On a frontier afternoon in 1881 Doc Holliday, along with Virgil, Morgan and Wyatt Earp, shot and killed three outlaw cowboys at the OK Corral.
Today, vacationing doctors and bikers and Germans in tour buses walk the streets in dockers, American made chrome and whatever it is that German tourists wear. What 121 years ago was a deadly shoot out made famous by children’s imaginations and the silver screen—which only lasted thirty seconds, but ended in three men dead and ended in everyone who didn’t run and Wyatt Earp unharmed—is now a playground for vacationers.
As a much younger man, I recall Val Kilmer’s portrayal of Doc Holliday, long black coat, ever sure of his capability as a man and friend but simultaneously suffering from blood-producing coughs caused by tuberculosis. I recall how he moved a quarter across his fingers, slow and cool and completely controlled, even in the most heated of moments.
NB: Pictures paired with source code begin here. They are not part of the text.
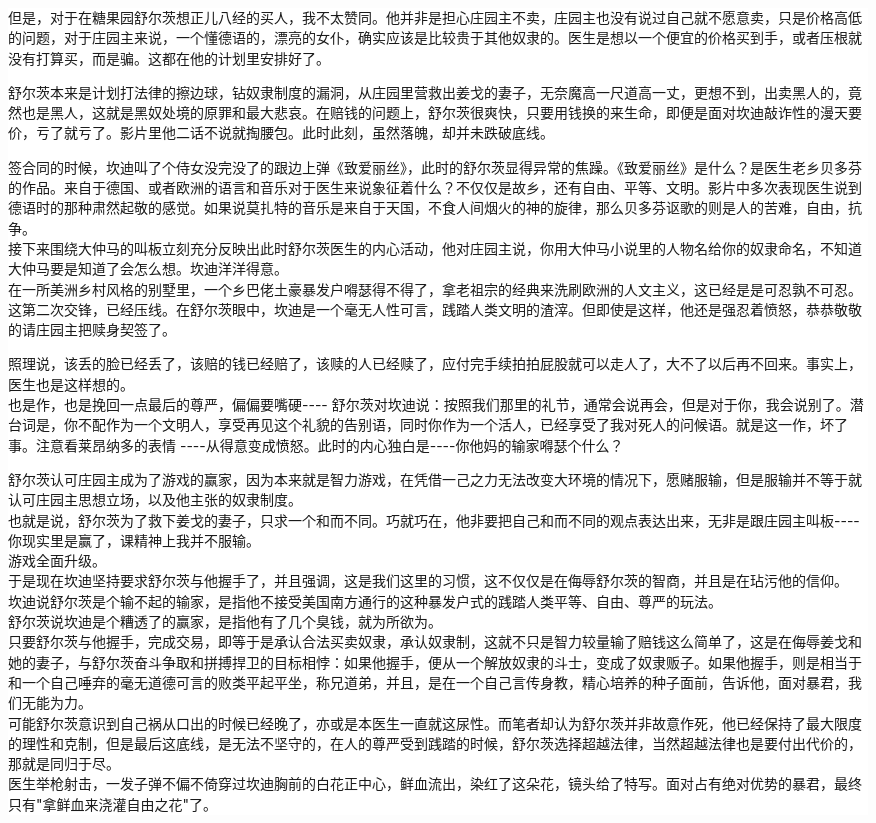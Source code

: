 但是，对于在糖果园舒尔茨想正儿八经的买人，我不太赞同。他并非是担心庄园主不卖，庄园主也没有说过自己就不愿意卖，只是价格高低的问题，对于庄园主来说，一个懂德语的，漂亮的女仆，确实应该是比较贵于其他奴隶的。医生是想以一个便宜的价格买到手，或者压根就没有打算买，而是骗。这都在他的计划里安排好了。  
  
舒尔茨本来是计划打法律的擦边球，钻奴隶制度的漏洞，从庄园里营救出姜戈的妻子，无奈魔高一尺道高一丈，更想不到，出卖黑人的，竟然也是黑人，这就是黑奴处境的原罪和最大悲哀。在赔钱的问题上，舒尔茨很爽快，只要用钱换的来生命，即便是面对坎迪敲诈性的漫天要价，亏了就亏了。影片里他二话不说就掏腰包。此时此刻，虽然落魄，却并未跌破底线。  
  
签合同的时候，坎迪叫了个侍女没完没了的跟边上弹《致爱丽丝》，此时的舒尔茨显得异常的焦躁。《致爱丽丝》是什么？是医生老乡贝多芬的作品。来自于德国、或者欧洲的语言和音乐对于医生来说象征着什么？不仅仅是故乡，还有自由、平等、文明。影片中多次表现医生说到德语时的那种肃然起敬的感觉。如果说莫扎特的音乐是来自于天国，不食人间烟火的神的旋律，那么贝多芬讴歌的则是人的苦难，自由，抗争。  
接下来围绕大仲马的叫板立刻充分反映出此时舒尔茨医生的内心活动，他对庄园主说，你用大仲马小说里的人物名给你的奴隶命名，不知道大仲马要是知道了会怎么想。坎迪洋洋得意。  
在一所美洲乡村风格的别墅里，一个乡巴佬土豪暴发户嘚瑟得不得了，拿老祖宗的经典来洗刷欧洲的人文主义，这已经是是可忍孰不可忍。这第二次交锋，已经压线。在舒尔茨眼中，坎迪是一个毫无人性可言，践踏人类文明的渣滓。但即使是这样，他还是强忍着愤怒，恭恭敬敬的请庄园主把赎身契签了。  
  
照理说，该丢的脸已经丢了，该赔的钱已经赔了，该赎的人已经赎了，应付完手续拍拍屁股就可以走人了，大不了以后再不回来。事实上，医生也是这样想的。  
也是作，也是挽回一点最后的尊严，偏偏要嘴硬----
舒尔茨对坎迪说：按照我们那里的礼节，通常会说再会，但是对于你，我会说别了。潜台词是，你不配作为一个文明人，享受再见这个礼貌的告别语，同时你作为一个活人，已经享受了我对死人的问候语。就是这一作，坏了事。注意看莱昂纳多的表情
----从得意变成愤怒。此时的内心独白是----你他妈的输家嘚瑟个什么？  
  
舒尔茨认可庄园主成为了游戏的赢家，因为本来就是智力游戏，在凭借一己之力无法改变大环境的情况下，愿赌服输，但是服输并不等于就认可庄园主思想立场，以及他主张的奴隶制度。  
也就是说，舒尔茨为了救下姜戈的妻子，只求一个和而不同。巧就巧在，他非要把自己和而不同的观点表达出来，无非是跟庄园主叫板----
你现实里是赢了，课精神上我并不服输。  
游戏全面升级。  
于是现在坎迪坚持要求舒尔茨与他握手了，并且强调，这是我们这里的习惯，这不仅仅是在侮辱舒尔茨的智商，并且是在玷污他的信仰。  
坎迪说舒尔茨是个输不起的输家，是指他不接受美国南方通行的这种暴发户式的践踏人类平等、自由、尊严的玩法。  
舒尔茨说坎迪是个糟透了的赢家，是指他有了几个臭钱，就为所欲为。  
只要舒尔茨与他握手，完成交易，即等于是承认合法买卖奴隶，承认奴隶制，这就不只是智力较量输了赔钱这么简单了，这是在侮辱姜戈和她的妻子，与舒尔茨奋斗争取和拼搏捍卫的目标相悖：如果他握手，便从一个解放奴隶的斗士，变成了奴隶贩子。如果他握手，则是相当于和一个自己唾弃的毫无道德可言的败类平起平坐，称兄道弟，并且，是在一个自己言传身教，精心培养的种子面前，告诉他，面对暴君，我们无能为力。  
可能舒尔茨意识到自己祸从口出的时候已经晚了，亦或是本医生一直就这尿性。而笔者却认为舒尔茨并非故意作死，他已经保持了最大限度的理性和克制，但是最后这底线，是无法不坚守的，在人的尊严受到践踏的时候，舒尔茨选择超越法律，当然超越法律也是要付出代价的，那就是同归于尽。  
医生举枪射击，一发子弹不偏不倚穿过坎迪胸前的白花正中心，鲜血流出，染红了这朵花，镜头给了特写。面对占有绝对优势的暴君，最终只有"拿鲜血来浇灌自由之花"了。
And doesn’t every boy, whether they even know the general story of Tombstone, Arizona, want to be a cowboy? Even as we grow into adults, it’s a position to be respected, to be idolized. Only the fireman and astronaut can stand up to the test of time the cowboy has proven when it comes to top three dream positions when asking an 8 year old.
What may have been lost or perhaps simply traded over time is not to be mourned, though. Where a rugged and desolate place like Tombstone once showed America’s will to travel to the middle of nothing—a desert harshness twenty five miles from the nearest railroad in a time when twenty miles on the back of a horse was a solid day’s ride—to seek riches or merely a day’s wage or a new start far from civilization, we’ve traded over more than a century’s worth of relatively safe commutes to the grocery store. Where painted ladies of the night and unbathed miners once traded coins for cooch, we can now safely walk between gift shops and Smoke Free Arizona bars. Yes, the times they have certainly changed, but rest assured, rugged men with guns who would shoot you over a misguided glance still exist. Just not in Tombstone, Arizona anymore.
That said, if you’re the family man type who enjoys an afternoon walking through a piece of history gone not-as-far-touristy as you’d think, well what better excuse is there to put on a cowpolk’s hat and maybe even a pair of chaps with the kids while you walk around a town full of history for the taking.
Yes, there are touristy shops all around, but when I was buying two metal badges, one that read Deputy and one Marshall, do you think I blinked twice before asking the Lady which she’d prefer to wear? We rocked those pins for weeks before they found their way off of our coats and onto the visors of our truck. Ladies hat shops featuring items not seen in modern use since before the term modern meant “after the 1800s” and the ability for just any woman to wear them around without getting much more than half of a second look? Now that’s what I consider priceless.
Wooden rifles that shoot rubber bands. Clydesdales towing carriages with authentically dressed cowboy tour guides. A beer at Big Nose Kate’s, a half kitsch half biker bar alleged to be owned by a former madam otherwise known as Doc Holliday’s girlfriend. There are even a few fellows you see passing through who are so tight and tan of cheek, so lip full of chew and beard full of grown that you wonder, “Is that guy part of the whole shtick here or is he for real?”
Yeah, Tombstone’s a tourist spot, there’s no doubt about it. But it’s the best kind of tourist trap for families with kids, especially little boys and the best kinds of children on Earth: tomgirls. There’s a little something for everyone, it feels real, especially to a six year old boy who, and I have some experience in this area, upon seeing a real live horse that he’s allowed to ride behind driven by a man who almost definitely has a six shooter hanging from his waist.
At the very worst, you’ll have taken a day’s excursion from the glory of Bisbee to somewhere new. Which, by the way, is as gorgeous an open desert drive as you might ever see.